[WHAT TO PRODUCE] From the data below, copy exactly the lines that lie between the one holding "# declaring an Extractor object" and the one holding "# initializing OperationalData object", including both, and nothing more.

Dataset records
'''

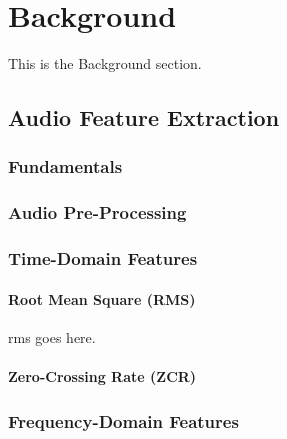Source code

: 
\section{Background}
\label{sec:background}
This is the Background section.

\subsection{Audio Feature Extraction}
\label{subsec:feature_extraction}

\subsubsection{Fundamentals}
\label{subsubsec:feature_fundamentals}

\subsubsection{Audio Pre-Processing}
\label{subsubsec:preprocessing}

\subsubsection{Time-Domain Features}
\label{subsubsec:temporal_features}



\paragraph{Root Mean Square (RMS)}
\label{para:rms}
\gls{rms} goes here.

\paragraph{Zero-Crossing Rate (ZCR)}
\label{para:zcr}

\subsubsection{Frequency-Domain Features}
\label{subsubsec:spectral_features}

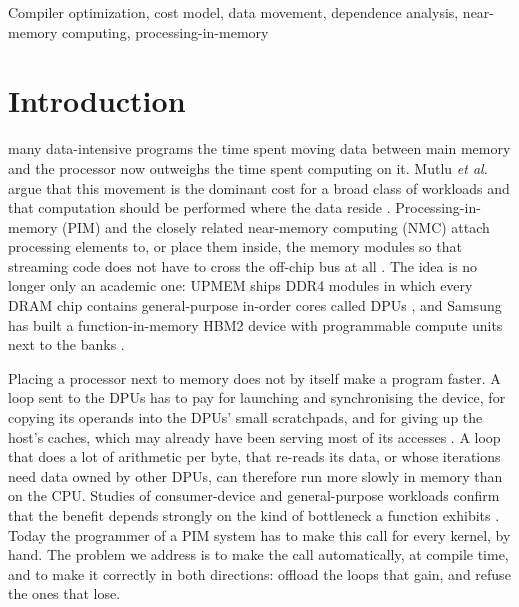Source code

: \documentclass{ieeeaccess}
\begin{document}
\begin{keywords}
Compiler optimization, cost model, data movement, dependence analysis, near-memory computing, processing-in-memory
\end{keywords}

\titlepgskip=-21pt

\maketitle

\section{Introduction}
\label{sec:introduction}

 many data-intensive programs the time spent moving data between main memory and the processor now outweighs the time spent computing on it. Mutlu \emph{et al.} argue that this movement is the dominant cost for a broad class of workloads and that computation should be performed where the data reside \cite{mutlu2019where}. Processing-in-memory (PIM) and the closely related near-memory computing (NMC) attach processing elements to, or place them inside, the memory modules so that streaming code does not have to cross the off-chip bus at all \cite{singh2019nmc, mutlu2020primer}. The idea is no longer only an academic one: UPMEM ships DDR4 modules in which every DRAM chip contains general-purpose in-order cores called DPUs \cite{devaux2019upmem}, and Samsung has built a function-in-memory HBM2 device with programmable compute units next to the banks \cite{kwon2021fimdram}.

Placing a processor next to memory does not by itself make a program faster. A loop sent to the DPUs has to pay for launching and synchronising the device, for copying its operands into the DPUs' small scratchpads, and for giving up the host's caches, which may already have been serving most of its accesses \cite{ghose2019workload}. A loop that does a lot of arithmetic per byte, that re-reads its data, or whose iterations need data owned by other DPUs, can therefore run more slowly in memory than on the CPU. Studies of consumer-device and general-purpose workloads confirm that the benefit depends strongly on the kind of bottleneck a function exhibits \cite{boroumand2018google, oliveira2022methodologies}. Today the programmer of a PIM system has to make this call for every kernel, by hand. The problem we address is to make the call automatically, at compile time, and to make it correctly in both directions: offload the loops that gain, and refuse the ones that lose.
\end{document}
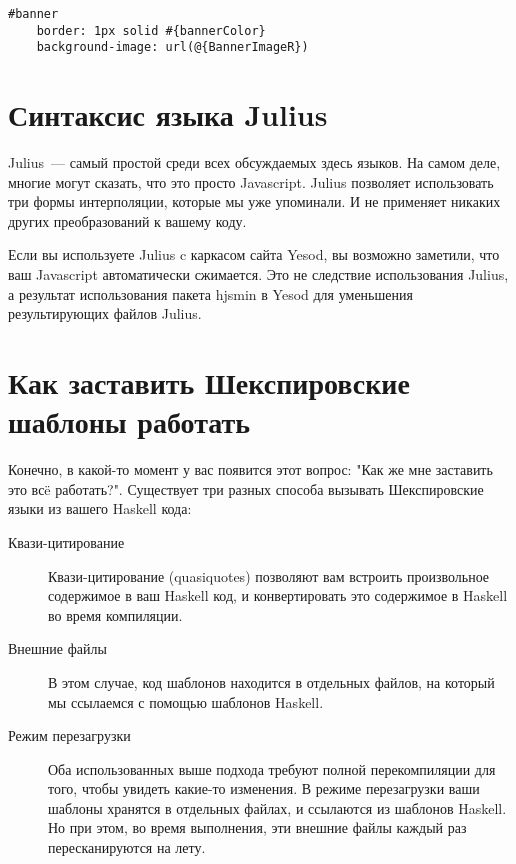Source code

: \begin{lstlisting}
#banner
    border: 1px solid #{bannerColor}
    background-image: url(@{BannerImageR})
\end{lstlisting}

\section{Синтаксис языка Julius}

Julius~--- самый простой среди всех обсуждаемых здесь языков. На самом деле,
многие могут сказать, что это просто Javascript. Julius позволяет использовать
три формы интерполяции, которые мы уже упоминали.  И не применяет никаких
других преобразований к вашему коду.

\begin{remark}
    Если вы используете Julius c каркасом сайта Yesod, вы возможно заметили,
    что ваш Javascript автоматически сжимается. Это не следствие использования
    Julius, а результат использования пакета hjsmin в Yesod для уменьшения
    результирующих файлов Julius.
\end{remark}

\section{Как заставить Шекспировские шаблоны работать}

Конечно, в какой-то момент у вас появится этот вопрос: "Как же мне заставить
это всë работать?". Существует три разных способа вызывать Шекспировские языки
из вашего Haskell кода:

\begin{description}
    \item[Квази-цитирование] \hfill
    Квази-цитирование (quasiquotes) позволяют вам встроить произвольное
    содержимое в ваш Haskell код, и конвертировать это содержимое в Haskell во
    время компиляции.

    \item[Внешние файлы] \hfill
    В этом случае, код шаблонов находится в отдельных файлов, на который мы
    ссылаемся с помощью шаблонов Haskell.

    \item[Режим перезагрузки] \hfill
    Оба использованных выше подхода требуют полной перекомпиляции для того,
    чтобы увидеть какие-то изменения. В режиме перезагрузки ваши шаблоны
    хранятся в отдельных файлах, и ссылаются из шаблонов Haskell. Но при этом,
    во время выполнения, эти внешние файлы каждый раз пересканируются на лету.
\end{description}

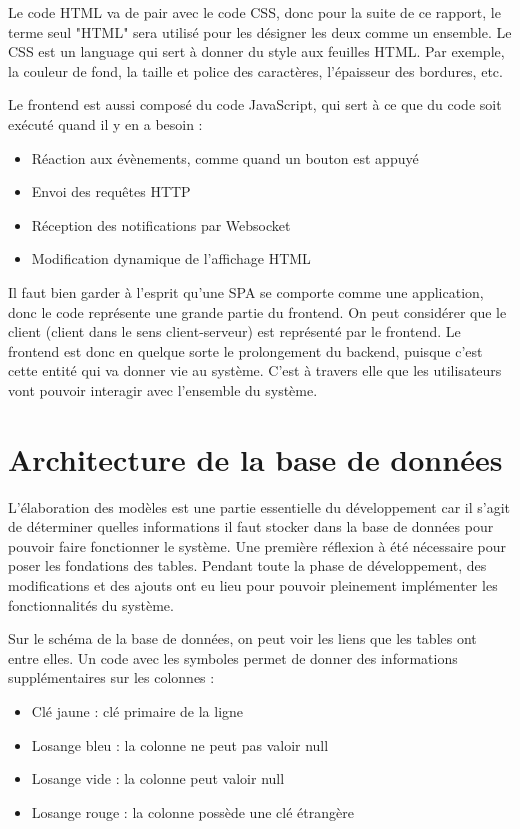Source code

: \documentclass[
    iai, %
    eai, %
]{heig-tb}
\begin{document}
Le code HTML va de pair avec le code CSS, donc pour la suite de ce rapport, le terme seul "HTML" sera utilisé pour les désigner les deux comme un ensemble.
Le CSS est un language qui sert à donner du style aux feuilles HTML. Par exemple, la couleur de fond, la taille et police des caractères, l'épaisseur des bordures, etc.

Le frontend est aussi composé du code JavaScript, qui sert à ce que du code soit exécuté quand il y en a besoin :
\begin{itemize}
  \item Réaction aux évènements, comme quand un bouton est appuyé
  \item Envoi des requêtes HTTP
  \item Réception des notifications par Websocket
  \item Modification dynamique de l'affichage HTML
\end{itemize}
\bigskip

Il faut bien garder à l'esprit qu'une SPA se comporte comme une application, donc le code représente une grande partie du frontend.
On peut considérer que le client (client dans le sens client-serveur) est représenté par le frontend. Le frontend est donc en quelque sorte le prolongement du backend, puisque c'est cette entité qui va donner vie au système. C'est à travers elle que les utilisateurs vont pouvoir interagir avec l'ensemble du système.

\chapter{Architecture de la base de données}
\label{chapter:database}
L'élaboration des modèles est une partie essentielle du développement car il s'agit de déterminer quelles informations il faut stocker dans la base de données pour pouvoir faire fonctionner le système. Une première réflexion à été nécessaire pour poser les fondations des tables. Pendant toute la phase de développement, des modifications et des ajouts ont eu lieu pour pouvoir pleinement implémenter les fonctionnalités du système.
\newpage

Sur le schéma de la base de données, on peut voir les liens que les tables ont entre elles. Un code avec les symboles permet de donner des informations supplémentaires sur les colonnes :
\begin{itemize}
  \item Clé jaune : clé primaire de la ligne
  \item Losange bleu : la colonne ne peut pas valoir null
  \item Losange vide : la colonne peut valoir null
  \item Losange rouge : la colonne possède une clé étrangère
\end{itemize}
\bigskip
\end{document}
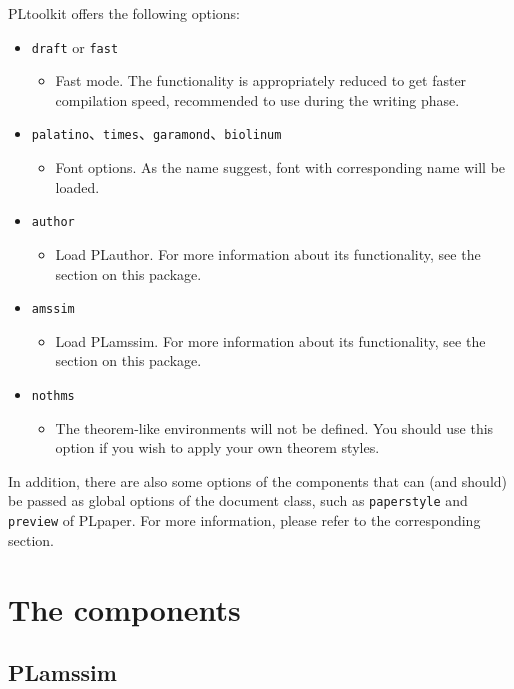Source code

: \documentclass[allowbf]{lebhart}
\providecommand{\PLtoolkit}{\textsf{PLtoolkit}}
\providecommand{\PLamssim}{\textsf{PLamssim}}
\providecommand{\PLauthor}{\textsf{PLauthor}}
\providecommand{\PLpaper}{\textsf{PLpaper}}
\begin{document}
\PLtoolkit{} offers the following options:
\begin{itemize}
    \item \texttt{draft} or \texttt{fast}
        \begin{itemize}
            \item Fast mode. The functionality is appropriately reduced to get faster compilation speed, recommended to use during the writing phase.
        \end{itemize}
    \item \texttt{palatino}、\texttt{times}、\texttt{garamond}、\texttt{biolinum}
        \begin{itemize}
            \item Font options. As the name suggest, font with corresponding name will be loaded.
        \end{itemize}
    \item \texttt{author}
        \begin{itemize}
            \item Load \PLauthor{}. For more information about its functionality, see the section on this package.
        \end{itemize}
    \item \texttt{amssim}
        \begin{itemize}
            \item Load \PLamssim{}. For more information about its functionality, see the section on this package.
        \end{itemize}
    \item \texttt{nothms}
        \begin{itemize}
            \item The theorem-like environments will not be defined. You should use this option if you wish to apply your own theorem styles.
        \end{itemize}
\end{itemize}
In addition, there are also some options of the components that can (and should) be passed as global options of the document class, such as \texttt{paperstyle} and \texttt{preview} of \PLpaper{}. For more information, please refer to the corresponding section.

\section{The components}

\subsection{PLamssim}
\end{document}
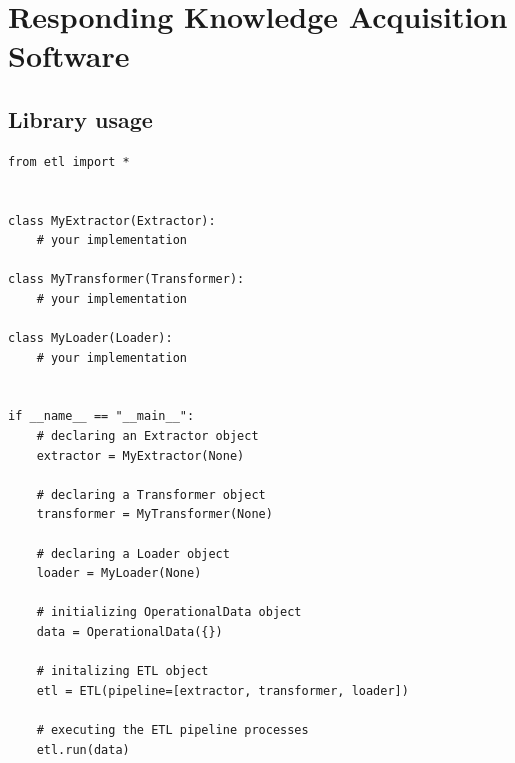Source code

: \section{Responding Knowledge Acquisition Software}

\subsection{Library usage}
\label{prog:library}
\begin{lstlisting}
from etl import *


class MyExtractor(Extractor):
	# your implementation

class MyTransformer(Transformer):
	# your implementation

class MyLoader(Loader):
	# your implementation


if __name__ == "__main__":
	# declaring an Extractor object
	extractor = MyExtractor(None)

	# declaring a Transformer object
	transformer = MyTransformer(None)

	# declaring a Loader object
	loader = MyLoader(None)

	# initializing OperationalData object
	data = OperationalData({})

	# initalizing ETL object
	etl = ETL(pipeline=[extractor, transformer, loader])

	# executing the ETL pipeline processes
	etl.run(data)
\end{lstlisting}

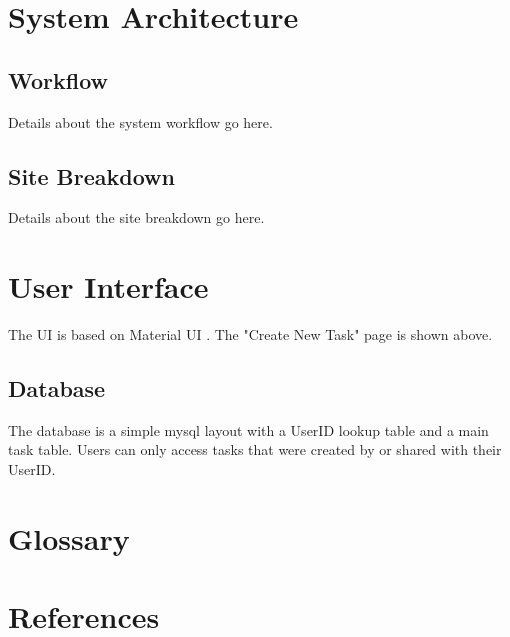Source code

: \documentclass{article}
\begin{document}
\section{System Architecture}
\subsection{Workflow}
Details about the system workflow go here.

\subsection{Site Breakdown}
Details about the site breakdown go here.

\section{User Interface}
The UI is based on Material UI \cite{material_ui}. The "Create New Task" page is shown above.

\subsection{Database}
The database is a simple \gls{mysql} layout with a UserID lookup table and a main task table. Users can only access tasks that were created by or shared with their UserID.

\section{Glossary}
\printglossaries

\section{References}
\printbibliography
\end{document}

'''

[REPLY]
	# declaring an Extractor object
	extractor = MyExtractor(None)

	# declaring a Transformer object
	transformer = MyTransformer(None)

	# declaring a Loader object
	loader = MyLoader(None)

	# initializing OperationalData object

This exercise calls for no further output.